Excerpts from a dataset:
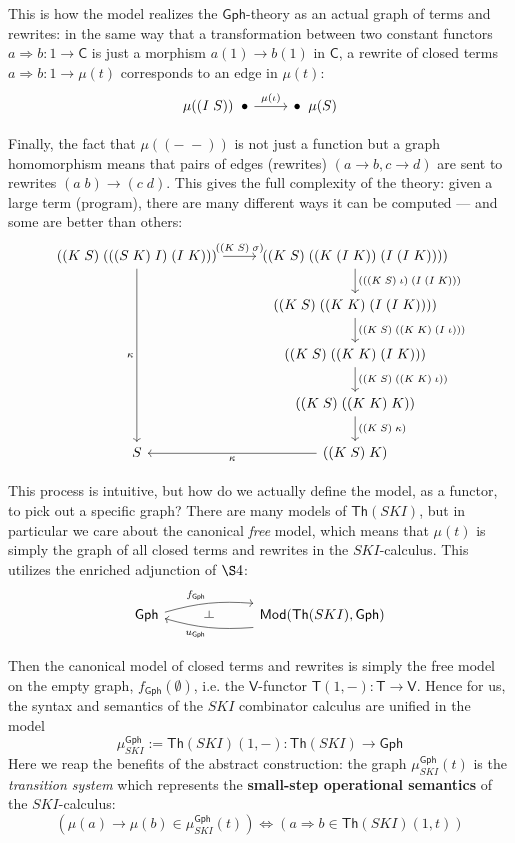 \documentclass{amsart}
\theoremstyle{definition}
\def\ld{\rotatebox[origin=c]{-90}{$\dashv$}} %
\newcommand{\Th}{\mathsf{Th}}
\newcommand{\Gph}{\mathsf{Gph}}
\newcommand{\Mod}{\mathsf{Mod}}
\newcommand{\V}{\mathsf{V}}
\newcommand{\C}{\mathsf{C}}
\newcommand{\T}{\mathsf{T}}
\newcommand{\maps}{\colon}
\begin{document}
This is how the model realizes the $\Gph$-theory as an actual graph of terms and rewrites: in the same way that a transformation between two constant functors $a\Rightarrow b\maps 1\to \C$ is just a morphism $a(1)\to b(1)$ in $\C$, a rewrite of closed terms $a\Rightarrow b\maps 1\to \mu(t)$ corresponds to an edge in $\mu(t)$:
\[\begin{tikzcd}
	\mu((I\; S)) \;\; \bullet \arrow[r,"\mu(\iota)"] & \bullet \;\; \mu(S)
\end{tikzcd}\]

Finally, the fact that $\mu((-\;-))$ is not just a function but a graph homomorphism means that pairs of edges (rewrites) $(a\to b, c\to d)$ are sent to rewrites $(a\; b) \to (c\; d)$. This gives the full complexity of the theory: given a large term (program), there are many different ways it can be computed --- and some are better than others:
\[\begin{tikzcd}
	((K\; S)\; (((S\; K)\; I)\; (I\; K))) \arrow[r,"((K\; S)\; \sigma)"] \arrow[dddd,swap,"\kappa"] & ((K\; S)\; ((K\;(I\; K))\; (I\; (I\; K)))) \arrow[d,"(((K\; S)\; \iota)\; (I\; (I\; K)))"]\\
	& ((K\; S)\; ((K\; K)\; (I\; (I\; K)))) \arrow[d,"((K\; S)\; ((K\; K)\; (I\; \iota)))"]\\
	& ((K\; S)\; ((K\; K)\; (I\; K))) \arrow[d,"((K\; S)\; ((K\; K)\; \iota))"]\\
	& ((K\; S)\; ((K\; K)\; K)) \arrow[d,"((K\; S)\; \kappa)"]\\
	S & ((K\; S)\; K)\arrow[l,"\kappa"]
\end{tikzcd}\]

This process is intuitive, but how do we actually define the model, as a functor, to pick out a specific graph? There are many models of $\Th(SKI)$, but in particular we care about the canonical \textit{free} model, which means that $\mu(t)$ is simply the graph of all closed terms and rewrites in the $SKI$-calculus. This utilizes the enriched adjunction of $\S4$:
\[\begin{tikzcd}
\Gph \arrow[bend left=10,"f_\Gph"]{rr}
& \ld &
\arrow[bend left=10,"u_\Gph"]{ll} \Mod(\Th(SKI),\Gph)
\end{tikzcd}\]

Then the canonical model of closed terms and rewrites is simply the free model on the empty graph, $f_\Gph(\emptyset)$, i.e. the $\V$-functor $\T(1,-)\maps\T\to \V$. Hence for us, the syntax and semantics of the $SKI$ combinator calculus are unified in the model $$\mu_{SKI}^\Gph:= \Th(SKI)(1,-)\maps \Th(SKI) \to \Gph$$ Here we reap the benefits of the abstract construction: the graph $\mu_{SKI}^\Gph(t)$ is the \textit{transition system} which represents the \textbf{small-step operational semantics} of the $SKI$-calculus: $$(\mu(a) \to \mu(b) \in \mu_{SKI}^\Gph(t)) \iff (a \Rightarrow b \in \Th(SKI)(1,t))$$
\end{document}
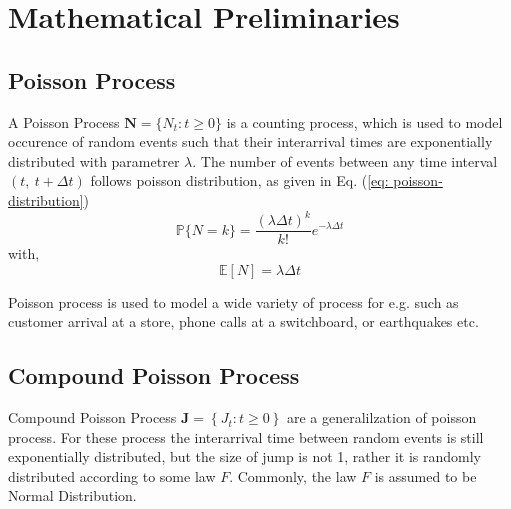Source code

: \documentclass[paper.tex]{subfiles}
\begin{document}
    \section{Mathematical Preliminaries}
        \subsection{Poisson Process}
        A Poisson Process $ \boldsymbol{N} = \{N_{t}: t \geqslant 0 \} $ is a counting process, which is used to model occurence of random events such that their interarrival times are exponentially distributed with parametrer $ \lambda $.
        The number of events between any time interval $ (t, ~ t + \Delta t) $ follows poisson distribution, as given in Eq. (\ref{eq: poisson-distribution})
        \begin{equation}
            \mathbb{P}\{N=k\}= \dfrac{(\lambda \Delta t)^{k}}{k!} e^{-\lambda \Delta t}
            \label{eq: poisson-distribution}
        \end{equation}
        with,
        \begin{equation}
            \mathbb{E}\left[ N \right] = \lambda \Delta t
            \label{eq: poisson-mean}
        \end{equation}
          
        Poisson process is used to model a wide variety of process for e.g. such as customer arrival at a store, phone calls at a switchboard, or earthquakes etc.
        
        \subsection{Compound Poisson Process}
        Compound Poisson Process $\boldsymbol{J}=\left\{J_{t}: t \geqslant 0 \right\}$  are a generalilzation of poisson process.
        For these process the interarrival time between random events is still exponentially distributed, but the size of jump is not 1, rather it is randomly distributed according to some law $ F $.
        Commonly, the law $ F $ is assumed to be Normal Distribution.
\end{document}
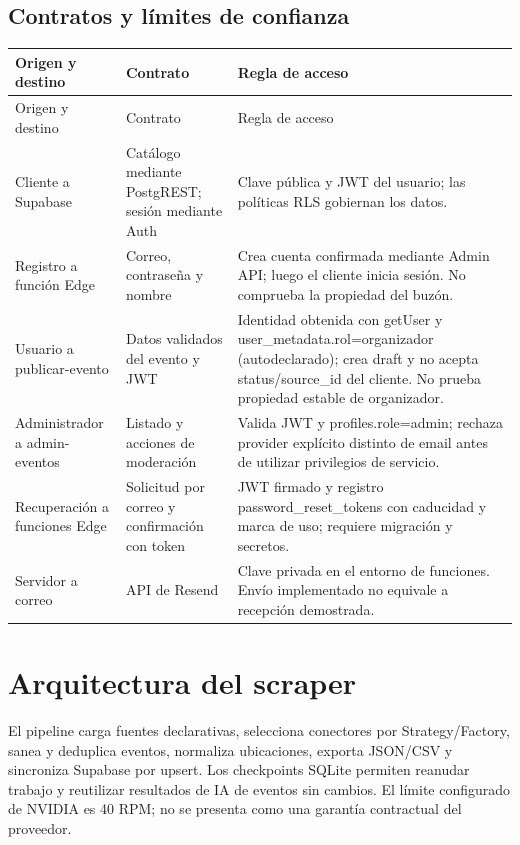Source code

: \subsection{Contratos y límites de confianza}
\begin{longtable}{p{3.1cm}p{4.0cm}p{7.0cm}}
\toprule Origen y destino & Contrato & Regla de acceso \\\midrule\endfirsthead
\toprule Origen y destino & Contrato & Regla de acceso \\\midrule\endhead
Cliente a Supabase & Catálogo mediante PostgREST; sesión mediante Auth & Clave pública y JWT del usuario; las políticas RLS gobiernan los datos. \\
Registro a función Edge & Correo, contraseña y nombre & Crea cuenta confirmada mediante Admin API; luego el cliente inicia sesión. No comprueba la propiedad del buzón. \\
Usuario a publicar-evento & Datos validados del evento y JWT & Identidad obtenida con getUser y user\_metadata.rol=organizador (autodeclarado); crea draft y no acepta status/source\_id del cliente. No prueba propiedad estable de organizador. \\
Administrador a admin-eventos & Listado y acciones de moderación & Valida JWT y profiles.role=admin; rechaza provider explícito distinto de email antes de utilizar privilegios de servicio. \\
Recuperación a funciones Edge & Solicitud por correo y confirmación con token & JWT firmado y registro password\_reset\_tokens con caducidad y marca de uso; requiere migración y secretos. \\
Servidor a correo & API de Resend & Clave privada en el entorno de funciones. Envío implementado no equivale a recepción demostrada. \\
\bottomrule\end{longtable}

\section{Arquitectura del scraper}
\label{sec:scraper}
El pipeline carga fuentes declarativas, selecciona conectores por Strategy/Factory,
sanea y deduplica eventos, normaliza ubicaciones, exporta JSON/CSV y sincroniza
Supabase por upsert. Los checkpoints SQLite permiten reanudar trabajo y reutilizar
resultados de IA de eventos sin cambios. El límite configurado de NVIDIA es 40 RPM;
no se presenta como una garantía contractual del proveedor.

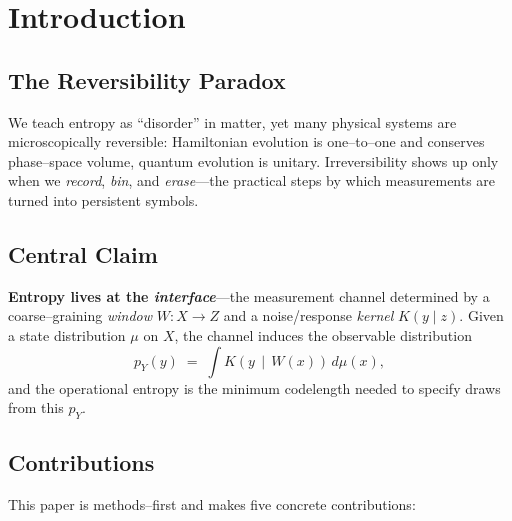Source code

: \documentclass[11pt,letterpaper]{article}
\theoremstyle{definition}
\theoremstyle{remark}
\begin{document}
\tableofcontents
\newpage

\section{Introduction}

\subsection{The Reversibility Paradox}

We teach entropy as ``disorder'' in matter, yet many physical systems are microscopically reversible: Hamiltonian evolution is one--to--one and conserves phase--space volume, quantum evolution is unitary. Irreversibility shows up only when we \emph{record}, \emph{bin}, and \emph{erase}---the practical steps by which measurements are turned into persistent symbols.

\subsection{Central Claim}

\textbf{Entropy lives at the \emph{interface}}---the measurement channel determined by a coarse--graining \emph{window} \(W\!:\!X\!\to\!Z\) and a noise/response \emph{kernel} \(K(y\!\mid\!z)\). Given a state distribution \(\mu\) on \(X\), the channel induces the observable distribution
\[
p_Y(y) \;=\; \int K\!\left(y \,\middle|\, W(x)\right)\, d\mu(x),
\]
and the operational entropy is the minimum codelength needed to specify draws from this \(p_Y\).

\subsection{Contributions}

This paper is methods--first and makes five concrete contributions:
\end{document}
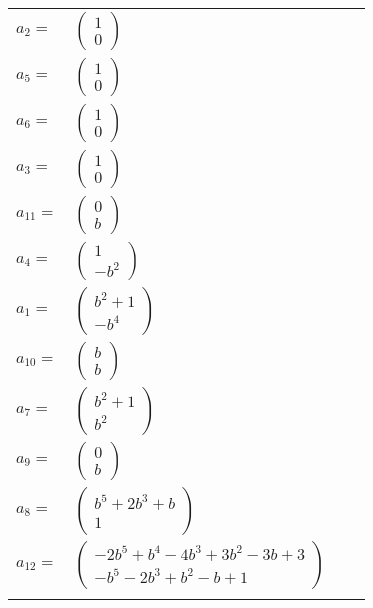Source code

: \documentclass[1p]{elsarticle_modified}
\theoremstyle{definition}
\begin{document}
\begin{tabular}{m{7pt} m{180pt} m{7pt} m{180pt} }
\flushright $a_{2}=$&$\begin{pmatrix}1\\0\end{pmatrix}$ \\
\flushright $a_{5}=$&$\begin{pmatrix}1\\0\end{pmatrix}$ \\
\flushright $a_{6}=$&$\begin{pmatrix}1\\0\end{pmatrix}$ \\
\flushright $a_{3}=$&$\begin{pmatrix}1\\0\end{pmatrix}$ \\
\flushright $a_{11}=$&$\begin{pmatrix}0\\b\end{pmatrix}$ \\
\flushright $a_{4}=$&$\begin{pmatrix}1\\- b^2\end{pmatrix}$ \\
\flushright $a_{1}=$&$\begin{pmatrix}b^2+1\\- b^4\end{pmatrix}$ \\
\flushright $a_{10}=$&$\begin{pmatrix}b\\b\end{pmatrix}$ \\
\flushright $a_{7}=$&$\begin{pmatrix}b^2+1\\b^2\end{pmatrix}$ \\
\flushright $a_{9}=$&$\begin{pmatrix}0\\b\end{pmatrix}$ \\
\flushright $a_{8}=$&$\begin{pmatrix}b^5+2 b^3+b\\1\end{pmatrix}$ \\
\flushright $a_{12}=$&$\begin{pmatrix}-2 b^5+b^4-4 b^3+3 b^2-3 b+3\\- b^5-2 b^3+b^2- b+1\end{pmatrix}$\\&\end{tabular}
\end{document}
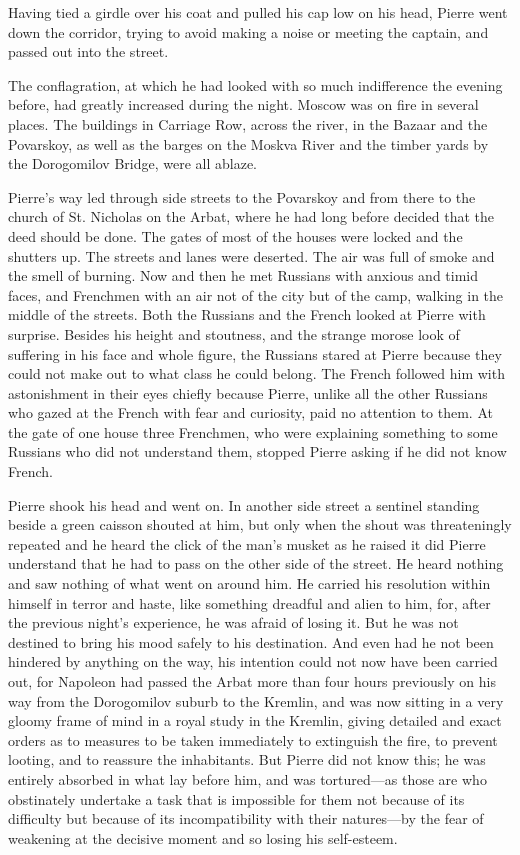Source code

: Having tied a girdle over his coat and pulled his cap low on his
head, Pierre went down the corridor, trying to avoid making a
noise or meeting the captain, and passed out into the street.

The conflagration, at which he had looked with so much
indifference the evening before, had greatly increased during the
night. Moscow was on fire in several places. The buildings in
Carriage Row, across the river, in the Bazaar and the Povarskoy,
as well as the barges on the Moskva River and the timber yards by
the Dorogomilov Bridge, were all ablaze.

Pierre's way led through side streets to the Povarskoy and from
there to the church of St. Nicholas on the Arbat, where he had
long before decided that the deed should be done. The gates of
most of the houses were locked and the shutters up. The streets
and lanes were deserted.  The air was full of smoke and the smell
of burning. Now and then he met Russians with anxious and timid
faces, and Frenchmen with an air not of the city but of the camp,
walking in the middle of the streets. Both the Russians and the
French looked at Pierre with surprise. Besides his height and
stoutness, and the strange morose look of suffering in his face
and whole figure, the Russians stared at Pierre because they
could not make out to what class he could belong. The French
followed him with astonishment in their eyes chiefly because
Pierre, unlike all the other Russians who gazed at the French
with fear and curiosity, paid no attention to them. At the gate
of one house three Frenchmen, who were explaining something to
some Russians who did not understand them, stopped Pierre asking
if he did not know French.

Pierre shook his head and went on. In another side street a
sentinel standing beside a green caisson shouted at him, but only
when the shout was threateningly repeated and he heard the click
of the man's musket as he raised it did Pierre understand that he
had to pass on the other side of the street. He heard nothing and
saw nothing of what went on around him. He carried his resolution
within himself in terror and haste, like something dreadful and
alien to him, for, after the previous night's experience, he was
afraid of losing it. But he was not destined to bring his mood
safely to his destination. And even had he not been hindered by
anything on the way, his intention could not now have been
carried out, for Napoleon had passed the Arbat more than four
hours previously on his way from the Dorogomilov suburb to the
Kremlin, and was now sitting in a very gloomy frame of mind in a
royal study in the Kremlin, giving detailed and exact orders as
to measures to be taken immediately to extinguish the fire, to
prevent looting, and to reassure the inhabitants. But Pierre did
not know this; he was entirely absorbed in what lay before him,
and was tortured---as those are who obstinately undertake a task
that is impossible for them not because of its difficulty but
because of its incompatibility with their natures---by the fear
of weakening at the decisive moment and so losing his
self-esteem.

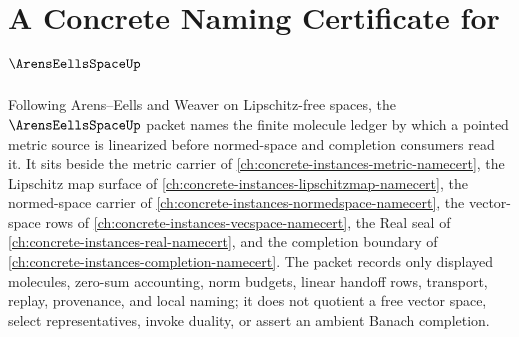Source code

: \chapter{A Concrete Naming Certificate for $\ArensEellsSpaceUp$}
\label{ch:concrete-instances-arens-eells-space-namecert}

Following Arens--Eells and Weaver on Lipschitz-free spaces, the $\ArensEellsSpaceUp$ packet names the finite molecule ledger by which a pointed metric source is linearized before normed-space and completion consumers read it. It sits beside the metric carrier of \autoref{ch:concrete-instances-metric-namecert}, the Lipschitz map surface of \autoref{ch:concrete-instances-lipschitzmap-namecert}, the normed-space carrier of \autoref{ch:concrete-instances-normedspace-namecert}, the vector-space rows of \autoref{ch:concrete-instances-vecspace-namecert}, the Real seal of \autoref{ch:concrete-instances-real-namecert}, and the completion boundary of \autoref{ch:concrete-instances-completion-namecert}. The packet records only displayed molecules, zero-sum accounting, norm budgets, linear handoff rows, transport, replay, provenance, and local naming; it does not quotient a free vector space, select representatives, invoke duality, or assert an ambient Banach completion.

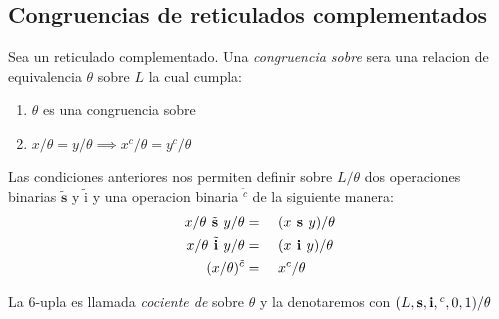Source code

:   \subsection{Congruencias de reticulados complementados}
  \begin{definition}
    Sea \reticulCompl un reticulado complementado. Una \emph{congruencia sobre} \reticulCompl sera una
    relacion de equivalencia $\theta$ sobre $L$ la cual cumpla: 
    \begin{enumerate}
      \item $\theta$ es una congruencia sobre \reticulAcot
      \item $x/\theta = y/\theta \implies x^c/\theta = y^c/\theta$
    \end{enumerate}

    Las condiciones anteriores nos permiten definir sobre $L/\theta$ dos operaciones binarias $\tilde{\textbf{s}}$ y $\tilde{\text{i}}$
    y una operacion binaria ${}^{\tilde{c}}$ de la siguiente manera:
    \begin{alignat*}{3}
      x/\theta\tilde{\textbf{ s }}y/\theta &=&\ & (x\textbf{ s }y)/\theta\\
      x/\theta\tilde{\textbf{ i }}y/\theta &=&\ & (x\textbf{ i }y)/\theta\\
      (x/\theta)^{\tilde{c}} &=&\ & x^c/\theta
    \end{alignat*}

    La 6-upla  es llamada
    \emph{cociente de} \reticulCompl sobre $\theta$ y la denotaremos con $(L, \textbf{s}, \textbf{i}, {}^c, 0, 1)/\theta$
  \end{definition}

● **WHAT IS EXPECTED**:
What the answer needs is every line from the data above with "middle" in it.

● **RESULT**:
p_Y(y) \;=\; \int K\!\left(y \,\middle|\, W(x)\right)\, d\mu(x),
walking in the middle of the streets. Both the Russians and the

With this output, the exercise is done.